For Woodstock Mayor Trina Jones, the excitement exhibited by the more than 2,000 residents who enjoyed a full day of activities at the AYR Motor Centre on Family Day, Monday, Feb. 19, epitomizes the reason for the winter holiday.

“This is what the weekend is all about,” she said as she stood amidst the laughter and excitement ringing through the AYR Motor Centre Field House, Gallery Room, arena and pool. “It’s Family Day.”

Town recreation staff, volunteers and partners such as Planet Youth, the RCMP and the Woodstock Police Force delivered a comprehensive slate of activities throughout the afternoon and evening.

Planet Youth, a drug and alcohol addiction prevention organization aimed at youth, hosted a family-focused carnival in the field house to serve as the launch of its Woodstock-area program.

Meanwhile, town crews oversaw free skating in the arena and swimming in the pool.

The mayor and town staff used the day to present eight worthy individuals with citizen appreciation awards, recognizing their many volunteer hours of dedication and commitment to their community.

The AYR Motor Centre stands were packed as the Woodstock Police Force faced off against the RCMP in the inaugural Battle of the Badges on Monday evening.
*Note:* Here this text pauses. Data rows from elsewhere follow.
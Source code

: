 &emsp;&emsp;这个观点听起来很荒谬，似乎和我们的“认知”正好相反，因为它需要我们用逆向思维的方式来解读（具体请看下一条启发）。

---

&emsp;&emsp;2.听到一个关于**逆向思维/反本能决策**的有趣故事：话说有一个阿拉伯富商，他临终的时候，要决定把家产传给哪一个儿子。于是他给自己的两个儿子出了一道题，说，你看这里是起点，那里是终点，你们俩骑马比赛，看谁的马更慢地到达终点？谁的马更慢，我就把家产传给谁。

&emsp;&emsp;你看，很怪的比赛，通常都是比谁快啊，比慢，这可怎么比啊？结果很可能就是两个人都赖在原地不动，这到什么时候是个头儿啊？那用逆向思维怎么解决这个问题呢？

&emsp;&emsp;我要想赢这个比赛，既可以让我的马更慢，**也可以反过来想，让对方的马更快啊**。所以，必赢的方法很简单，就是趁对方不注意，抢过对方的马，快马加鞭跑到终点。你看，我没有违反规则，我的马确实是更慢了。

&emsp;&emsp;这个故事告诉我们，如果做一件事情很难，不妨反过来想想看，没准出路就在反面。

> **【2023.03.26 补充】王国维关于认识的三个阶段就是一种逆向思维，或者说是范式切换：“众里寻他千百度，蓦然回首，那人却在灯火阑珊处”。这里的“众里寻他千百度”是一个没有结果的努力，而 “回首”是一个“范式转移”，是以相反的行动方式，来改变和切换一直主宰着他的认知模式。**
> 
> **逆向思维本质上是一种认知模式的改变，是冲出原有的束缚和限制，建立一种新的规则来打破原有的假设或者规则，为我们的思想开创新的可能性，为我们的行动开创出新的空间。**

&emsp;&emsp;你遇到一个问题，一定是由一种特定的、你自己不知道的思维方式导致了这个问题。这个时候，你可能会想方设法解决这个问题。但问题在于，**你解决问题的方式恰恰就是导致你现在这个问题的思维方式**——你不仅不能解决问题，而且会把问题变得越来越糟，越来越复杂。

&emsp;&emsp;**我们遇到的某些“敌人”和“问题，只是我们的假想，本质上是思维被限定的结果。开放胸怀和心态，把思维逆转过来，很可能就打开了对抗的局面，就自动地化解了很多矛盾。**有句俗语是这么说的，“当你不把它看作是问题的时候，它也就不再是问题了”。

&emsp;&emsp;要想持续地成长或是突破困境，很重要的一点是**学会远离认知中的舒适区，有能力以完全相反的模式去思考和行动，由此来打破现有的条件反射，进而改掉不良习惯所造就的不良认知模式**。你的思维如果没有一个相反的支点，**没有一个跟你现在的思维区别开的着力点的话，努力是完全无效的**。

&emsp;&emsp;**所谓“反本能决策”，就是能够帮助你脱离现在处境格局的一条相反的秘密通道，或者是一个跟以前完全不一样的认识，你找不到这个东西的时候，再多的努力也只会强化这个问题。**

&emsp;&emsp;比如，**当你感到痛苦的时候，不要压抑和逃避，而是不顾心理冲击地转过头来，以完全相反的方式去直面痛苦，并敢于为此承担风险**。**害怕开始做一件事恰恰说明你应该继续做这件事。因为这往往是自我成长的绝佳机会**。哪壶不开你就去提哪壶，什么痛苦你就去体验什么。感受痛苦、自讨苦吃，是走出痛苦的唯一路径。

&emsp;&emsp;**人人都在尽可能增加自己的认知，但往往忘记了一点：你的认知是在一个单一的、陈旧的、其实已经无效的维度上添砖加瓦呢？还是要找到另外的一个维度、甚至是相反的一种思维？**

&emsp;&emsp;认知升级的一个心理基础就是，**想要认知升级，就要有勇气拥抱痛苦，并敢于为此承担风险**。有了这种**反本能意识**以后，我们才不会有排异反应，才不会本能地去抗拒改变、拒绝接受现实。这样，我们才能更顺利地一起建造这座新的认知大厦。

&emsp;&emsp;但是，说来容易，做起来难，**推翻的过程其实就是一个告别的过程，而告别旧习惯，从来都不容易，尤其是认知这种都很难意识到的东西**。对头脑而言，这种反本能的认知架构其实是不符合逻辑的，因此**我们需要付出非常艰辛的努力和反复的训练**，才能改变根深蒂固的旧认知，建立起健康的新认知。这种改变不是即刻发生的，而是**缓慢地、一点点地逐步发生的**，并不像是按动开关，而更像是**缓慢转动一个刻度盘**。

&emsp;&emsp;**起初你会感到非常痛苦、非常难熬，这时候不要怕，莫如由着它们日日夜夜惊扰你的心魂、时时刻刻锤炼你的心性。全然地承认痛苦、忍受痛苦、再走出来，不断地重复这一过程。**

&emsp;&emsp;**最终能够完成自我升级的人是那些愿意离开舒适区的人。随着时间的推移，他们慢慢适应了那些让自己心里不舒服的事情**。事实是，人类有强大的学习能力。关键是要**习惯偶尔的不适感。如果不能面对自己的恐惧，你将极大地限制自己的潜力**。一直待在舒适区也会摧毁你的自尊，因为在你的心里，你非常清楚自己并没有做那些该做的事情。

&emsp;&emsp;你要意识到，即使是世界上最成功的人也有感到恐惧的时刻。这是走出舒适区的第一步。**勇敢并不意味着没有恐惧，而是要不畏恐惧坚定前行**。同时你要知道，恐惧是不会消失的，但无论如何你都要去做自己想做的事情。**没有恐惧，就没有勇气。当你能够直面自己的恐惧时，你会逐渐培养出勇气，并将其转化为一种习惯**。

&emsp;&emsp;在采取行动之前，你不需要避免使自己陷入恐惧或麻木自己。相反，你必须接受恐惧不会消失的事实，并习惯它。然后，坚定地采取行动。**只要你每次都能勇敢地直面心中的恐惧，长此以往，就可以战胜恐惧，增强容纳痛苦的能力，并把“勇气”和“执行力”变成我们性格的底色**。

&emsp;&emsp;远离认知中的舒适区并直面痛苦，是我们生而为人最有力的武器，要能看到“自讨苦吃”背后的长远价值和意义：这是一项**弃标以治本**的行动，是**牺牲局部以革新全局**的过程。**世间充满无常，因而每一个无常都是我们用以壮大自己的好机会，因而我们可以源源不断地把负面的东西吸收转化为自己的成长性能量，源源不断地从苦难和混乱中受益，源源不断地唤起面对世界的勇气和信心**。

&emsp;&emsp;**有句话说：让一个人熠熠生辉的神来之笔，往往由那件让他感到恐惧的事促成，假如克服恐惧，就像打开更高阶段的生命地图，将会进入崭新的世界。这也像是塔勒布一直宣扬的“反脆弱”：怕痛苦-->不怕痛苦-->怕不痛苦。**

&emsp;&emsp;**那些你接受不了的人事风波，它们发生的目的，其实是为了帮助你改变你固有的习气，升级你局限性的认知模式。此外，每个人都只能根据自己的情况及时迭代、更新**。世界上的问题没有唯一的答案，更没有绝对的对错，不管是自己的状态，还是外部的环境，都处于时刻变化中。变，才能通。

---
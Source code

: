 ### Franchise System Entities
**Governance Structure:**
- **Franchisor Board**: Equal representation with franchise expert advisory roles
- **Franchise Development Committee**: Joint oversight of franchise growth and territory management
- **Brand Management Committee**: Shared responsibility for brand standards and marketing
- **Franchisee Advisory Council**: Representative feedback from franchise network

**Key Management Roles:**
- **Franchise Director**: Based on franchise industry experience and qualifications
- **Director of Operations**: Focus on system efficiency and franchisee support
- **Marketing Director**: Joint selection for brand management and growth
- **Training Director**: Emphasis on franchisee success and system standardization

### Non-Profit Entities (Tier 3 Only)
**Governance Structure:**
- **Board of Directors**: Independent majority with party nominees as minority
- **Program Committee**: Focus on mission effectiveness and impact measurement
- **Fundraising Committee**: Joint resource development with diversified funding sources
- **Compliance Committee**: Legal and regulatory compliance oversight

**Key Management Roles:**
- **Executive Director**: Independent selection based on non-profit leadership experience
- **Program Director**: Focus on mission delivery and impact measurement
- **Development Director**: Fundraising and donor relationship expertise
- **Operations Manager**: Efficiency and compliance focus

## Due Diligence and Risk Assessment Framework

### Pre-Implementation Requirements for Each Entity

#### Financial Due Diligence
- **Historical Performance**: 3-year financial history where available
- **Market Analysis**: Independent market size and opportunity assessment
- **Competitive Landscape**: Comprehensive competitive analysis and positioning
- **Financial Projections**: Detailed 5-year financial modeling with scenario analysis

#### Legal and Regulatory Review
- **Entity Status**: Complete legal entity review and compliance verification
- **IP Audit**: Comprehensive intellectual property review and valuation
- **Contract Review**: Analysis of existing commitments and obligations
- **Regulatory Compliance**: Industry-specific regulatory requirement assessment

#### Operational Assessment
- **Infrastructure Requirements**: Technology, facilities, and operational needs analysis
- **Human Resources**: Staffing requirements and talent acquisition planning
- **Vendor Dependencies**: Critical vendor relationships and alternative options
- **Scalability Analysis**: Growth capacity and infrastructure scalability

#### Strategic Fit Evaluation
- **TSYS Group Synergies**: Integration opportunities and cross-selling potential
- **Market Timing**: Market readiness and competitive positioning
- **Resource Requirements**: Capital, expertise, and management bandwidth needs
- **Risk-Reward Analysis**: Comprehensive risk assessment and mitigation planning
The Woodstock Police Force reported the charity game raised more than $4,000 and food donations for the Valley Food Bank and breakfast programs at Townsview, Meduxnekeag Consolidated and Woodstock High schools.

Throughout the afternoon on Family Day, the Field House and Gallery Room served as an action centre for families as children of all ages played games, participated in contests and learned a little about the goals of Planet Youth.

“It’s been a great launch for the Woodstock area,” said Emily Shapiro, who co-leads the project in the Woodstock area with Population Health team member and nurse Alyson Ross.

Shapiro, Ross and scores of volunteers in orange shirts guided the families through four sections: an information area, a primary family area, and two play sections.

Shapiro said the central focus of the Planet Youth launch in Woodstock was “action and engagement.”

She said the day met and surpassed their hopes.

“This is the spirit we want to keep going,” Shapiro said.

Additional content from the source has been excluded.